My work has a reliably luminous quality these days, and for that, many thanks to Nikon glass and Adobe software.
Composition: sturdy, formal (most of the time), focused.
Luck: unbelievably good, although I am one of those who believe there is no bad light — in fact, as long as there’s light, there’s visual atmosphere. Perhaps with what I call “response photography” — the photographer as traveler through an environment — atmosphere x subject x depth-of-field x frame becomes the photograph, and atmosphere itself I interpret as location x lighting extant or lighting design. That’s why in “constructed photography” — the photographer as producer who imports into a frame the elements of his work — the determination of mise-en-scene (everything in the scene, visual and intellectual) leans so heavily on building a set and lighting it or discovering a location and working with season and day to construct a moment for recording fit to concept.
Back to luck: if you go out to a garden to shoot flowers and encounter heavy gusts, you might be unlucky.

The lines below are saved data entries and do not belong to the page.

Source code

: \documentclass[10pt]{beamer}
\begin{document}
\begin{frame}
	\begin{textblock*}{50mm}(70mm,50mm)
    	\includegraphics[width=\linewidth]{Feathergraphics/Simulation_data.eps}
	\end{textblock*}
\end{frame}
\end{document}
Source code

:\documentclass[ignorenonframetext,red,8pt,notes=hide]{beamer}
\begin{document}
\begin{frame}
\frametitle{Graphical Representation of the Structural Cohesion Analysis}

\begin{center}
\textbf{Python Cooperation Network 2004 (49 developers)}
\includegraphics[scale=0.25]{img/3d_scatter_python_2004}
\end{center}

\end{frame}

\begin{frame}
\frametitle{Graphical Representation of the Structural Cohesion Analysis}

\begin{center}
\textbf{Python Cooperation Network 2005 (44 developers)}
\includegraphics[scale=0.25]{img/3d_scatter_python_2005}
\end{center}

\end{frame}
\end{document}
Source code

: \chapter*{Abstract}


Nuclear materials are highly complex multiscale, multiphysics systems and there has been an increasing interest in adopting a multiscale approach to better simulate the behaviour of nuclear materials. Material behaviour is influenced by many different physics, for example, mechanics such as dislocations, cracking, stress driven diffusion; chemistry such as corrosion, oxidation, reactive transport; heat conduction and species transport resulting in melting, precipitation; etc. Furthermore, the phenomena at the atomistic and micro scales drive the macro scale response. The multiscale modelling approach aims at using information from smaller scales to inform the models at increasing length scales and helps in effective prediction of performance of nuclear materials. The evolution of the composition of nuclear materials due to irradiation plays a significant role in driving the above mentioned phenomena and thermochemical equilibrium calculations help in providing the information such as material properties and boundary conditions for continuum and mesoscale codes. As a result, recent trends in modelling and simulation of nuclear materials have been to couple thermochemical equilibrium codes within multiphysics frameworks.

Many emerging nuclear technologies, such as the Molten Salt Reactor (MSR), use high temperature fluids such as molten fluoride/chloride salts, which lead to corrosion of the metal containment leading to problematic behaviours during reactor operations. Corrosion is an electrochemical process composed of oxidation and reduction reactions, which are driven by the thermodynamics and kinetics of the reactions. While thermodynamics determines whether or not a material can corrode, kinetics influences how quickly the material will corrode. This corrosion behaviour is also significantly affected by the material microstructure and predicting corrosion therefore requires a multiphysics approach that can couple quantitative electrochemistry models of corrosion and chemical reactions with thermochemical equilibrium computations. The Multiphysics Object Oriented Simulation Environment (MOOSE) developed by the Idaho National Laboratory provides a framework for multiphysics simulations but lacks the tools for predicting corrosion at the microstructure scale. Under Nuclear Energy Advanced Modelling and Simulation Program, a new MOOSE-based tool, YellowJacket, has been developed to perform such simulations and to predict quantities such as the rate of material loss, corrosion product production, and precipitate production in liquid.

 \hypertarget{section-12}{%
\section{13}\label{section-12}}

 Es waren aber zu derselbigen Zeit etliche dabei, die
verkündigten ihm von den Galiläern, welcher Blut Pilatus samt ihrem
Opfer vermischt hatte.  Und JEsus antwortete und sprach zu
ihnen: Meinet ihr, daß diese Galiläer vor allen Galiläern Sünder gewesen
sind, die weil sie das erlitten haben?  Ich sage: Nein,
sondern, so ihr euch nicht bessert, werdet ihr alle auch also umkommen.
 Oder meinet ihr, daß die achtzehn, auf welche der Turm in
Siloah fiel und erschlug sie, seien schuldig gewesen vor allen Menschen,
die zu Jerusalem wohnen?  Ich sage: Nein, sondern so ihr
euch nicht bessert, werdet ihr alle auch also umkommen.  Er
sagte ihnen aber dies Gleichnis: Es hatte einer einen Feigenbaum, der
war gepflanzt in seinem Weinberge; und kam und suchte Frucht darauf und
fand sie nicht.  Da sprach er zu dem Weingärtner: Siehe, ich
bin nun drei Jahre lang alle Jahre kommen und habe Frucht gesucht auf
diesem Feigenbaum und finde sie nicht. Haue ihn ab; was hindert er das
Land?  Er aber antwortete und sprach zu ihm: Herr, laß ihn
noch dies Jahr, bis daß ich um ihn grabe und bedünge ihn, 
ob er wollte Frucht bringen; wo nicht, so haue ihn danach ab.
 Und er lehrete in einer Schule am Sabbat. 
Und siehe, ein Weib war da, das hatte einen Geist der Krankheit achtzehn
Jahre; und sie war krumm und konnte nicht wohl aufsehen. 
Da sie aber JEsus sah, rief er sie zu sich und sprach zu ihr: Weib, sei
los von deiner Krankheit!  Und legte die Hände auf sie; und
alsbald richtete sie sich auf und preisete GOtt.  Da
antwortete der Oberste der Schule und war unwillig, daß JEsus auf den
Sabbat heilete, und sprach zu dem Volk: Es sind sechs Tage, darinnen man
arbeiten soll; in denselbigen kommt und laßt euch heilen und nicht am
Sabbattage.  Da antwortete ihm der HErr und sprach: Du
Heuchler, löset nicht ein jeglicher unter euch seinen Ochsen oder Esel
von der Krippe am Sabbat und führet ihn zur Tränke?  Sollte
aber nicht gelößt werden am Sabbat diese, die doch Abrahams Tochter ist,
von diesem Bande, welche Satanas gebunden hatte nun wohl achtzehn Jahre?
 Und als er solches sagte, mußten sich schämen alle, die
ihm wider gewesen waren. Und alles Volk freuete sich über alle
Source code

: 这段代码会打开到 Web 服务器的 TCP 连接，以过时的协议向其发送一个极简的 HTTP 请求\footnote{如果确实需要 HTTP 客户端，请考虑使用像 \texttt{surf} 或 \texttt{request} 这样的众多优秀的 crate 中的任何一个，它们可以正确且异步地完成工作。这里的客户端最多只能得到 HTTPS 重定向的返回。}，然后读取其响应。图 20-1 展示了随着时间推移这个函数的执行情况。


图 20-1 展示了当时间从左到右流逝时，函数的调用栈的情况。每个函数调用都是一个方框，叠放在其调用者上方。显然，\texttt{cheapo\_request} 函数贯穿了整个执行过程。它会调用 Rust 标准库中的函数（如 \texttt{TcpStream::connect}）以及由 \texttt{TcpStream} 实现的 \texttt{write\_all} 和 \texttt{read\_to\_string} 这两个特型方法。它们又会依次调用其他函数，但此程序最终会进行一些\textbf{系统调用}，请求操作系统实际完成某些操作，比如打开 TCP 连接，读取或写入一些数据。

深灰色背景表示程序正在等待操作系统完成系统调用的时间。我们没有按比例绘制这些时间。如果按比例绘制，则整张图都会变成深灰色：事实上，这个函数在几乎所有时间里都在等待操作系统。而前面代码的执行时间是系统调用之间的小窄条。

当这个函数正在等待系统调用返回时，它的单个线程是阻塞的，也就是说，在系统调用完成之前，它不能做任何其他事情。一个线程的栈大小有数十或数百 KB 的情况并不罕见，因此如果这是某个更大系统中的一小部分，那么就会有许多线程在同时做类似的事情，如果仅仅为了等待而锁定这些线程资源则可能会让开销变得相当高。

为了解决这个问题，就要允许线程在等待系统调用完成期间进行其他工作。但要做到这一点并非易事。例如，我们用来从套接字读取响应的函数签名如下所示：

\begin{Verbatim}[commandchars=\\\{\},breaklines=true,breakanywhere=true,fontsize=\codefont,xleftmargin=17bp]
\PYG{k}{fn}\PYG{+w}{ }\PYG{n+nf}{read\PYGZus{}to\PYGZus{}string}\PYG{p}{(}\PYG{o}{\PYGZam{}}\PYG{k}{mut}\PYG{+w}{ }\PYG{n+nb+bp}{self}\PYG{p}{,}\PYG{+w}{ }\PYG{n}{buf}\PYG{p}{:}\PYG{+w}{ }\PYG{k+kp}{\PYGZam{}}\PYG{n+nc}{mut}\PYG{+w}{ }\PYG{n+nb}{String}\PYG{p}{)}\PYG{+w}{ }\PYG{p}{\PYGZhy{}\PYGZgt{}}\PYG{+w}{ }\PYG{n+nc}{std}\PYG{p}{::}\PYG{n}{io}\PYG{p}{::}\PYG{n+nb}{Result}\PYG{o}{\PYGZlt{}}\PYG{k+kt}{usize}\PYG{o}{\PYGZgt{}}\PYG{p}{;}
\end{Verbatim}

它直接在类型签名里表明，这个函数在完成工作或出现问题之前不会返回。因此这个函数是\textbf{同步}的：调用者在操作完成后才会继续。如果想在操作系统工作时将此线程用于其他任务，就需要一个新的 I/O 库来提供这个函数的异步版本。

Of course, if you go out without intention other than to find something lovely or worth the film — these days, editing time at the computer — and you catch long colorful stems trembling in the light and blurring here and there at lower speeds, well, you might be lucky after all.
Be all that as that may be, thanks to my friend, I had a good day afield and at times lost among memorials and their elegiac and familiar figures and encouragements.
ISO: Work!
I don’t know whether the skills — and by inference the capital in equipage and knowledge — exhibited in this space are going to work for me, as it were.
This morning began with my editing a friend’s resume — yes, I can do that too even though approaching my own (there’s a new section on the above tabs) plainly scares me.
Oh my God, what have I done with my life!?
From one perspective, I can answer that without cringing: if deflected, discouraged, or inhibited early on,perhaps, I’ve nonetheless spent my life reading, writing (well, “journaling” at least), playing music, and engaged with photography.
Obsessively.
Of course.
From another perspective, I may not be anything like what America’s combined accounting, engineering, and political cultures want.
Had I gotten any kind of smooth launch into music (one with much less other traditional intellectual enrichment), I’d have hoped by now to have transitioned to underscoring films.
In another life — that train needed to take me to Boston.
This other organic thing, less one-track minded, has sprawled a bit, and here am I squeezing it back into form, casting for “tasking” and otherwise molding it, kneading it around projects.
A combination of the two — direct service relationships and income; independent creative entrepreneurship — comprise my needs.
Offered: a terrific broad editorial and research capability bounded by English only and not by geography at all, such may be the “life of the mind” on the World Wide Web; general photography, where one indeed has to go somewhere with a camera, making the same an east coast (mid-Atlantic, New England, southern states) sport from my location close by two major American Interstates: I-70 and I-81.
Troubled manuscripts — academic, business, creative — may be welcomed here!
🙂
Also, schedule permitting and pony car willing, speeding with Nikon glass away from this desktop on a client’s mission would be welcomed here too.
It has to happen.
All kinds of things are just ready for it.